**Required action**
Nothing but the lines from the line with "3. Check element" to the end of the records below should appear in the answer, each exactly as given.

-------- Material for this task

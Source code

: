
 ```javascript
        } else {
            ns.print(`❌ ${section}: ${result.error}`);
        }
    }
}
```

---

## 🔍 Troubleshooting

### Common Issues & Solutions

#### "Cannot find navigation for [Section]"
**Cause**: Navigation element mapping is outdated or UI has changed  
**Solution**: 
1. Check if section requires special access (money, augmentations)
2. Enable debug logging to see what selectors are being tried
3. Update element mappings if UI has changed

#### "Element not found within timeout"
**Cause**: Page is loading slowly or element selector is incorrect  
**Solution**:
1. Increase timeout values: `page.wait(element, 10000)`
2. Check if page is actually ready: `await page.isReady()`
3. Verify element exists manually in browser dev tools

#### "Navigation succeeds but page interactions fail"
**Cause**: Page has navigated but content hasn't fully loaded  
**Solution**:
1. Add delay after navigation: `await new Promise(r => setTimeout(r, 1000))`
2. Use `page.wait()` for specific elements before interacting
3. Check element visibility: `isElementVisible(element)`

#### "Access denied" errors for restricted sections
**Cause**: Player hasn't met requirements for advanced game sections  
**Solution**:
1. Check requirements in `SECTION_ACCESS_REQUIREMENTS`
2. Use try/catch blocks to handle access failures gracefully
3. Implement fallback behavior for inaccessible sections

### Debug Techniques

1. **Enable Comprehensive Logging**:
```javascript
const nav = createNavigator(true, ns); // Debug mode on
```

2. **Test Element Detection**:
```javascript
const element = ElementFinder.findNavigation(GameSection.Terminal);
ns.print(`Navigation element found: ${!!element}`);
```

----------------

**Task response**
3. Check element visibility: `isElementVisible(element)`

#### "Access denied" errors for restricted sections
**Cause**: Player hasn't met requirements for advanced game sections  
**Solution**:
1. Check requirements in `SECTION_ACCESS_REQUIREMENTS`
2. Use try/catch blocks to handle access failures gracefully
3. Implement fallback behavior for inaccessible sections

### Debug Techniques

1. **Enable Comprehensive Logging**:
```javascript
const nav = createNavigator(true, ns); // Debug mode on
```

2. **Test Element Detection**:
```javascript
const element = ElementFinder.findNavigation(GameSection.Terminal);
ns.print(`Navigation element found: ${!!element}`);
```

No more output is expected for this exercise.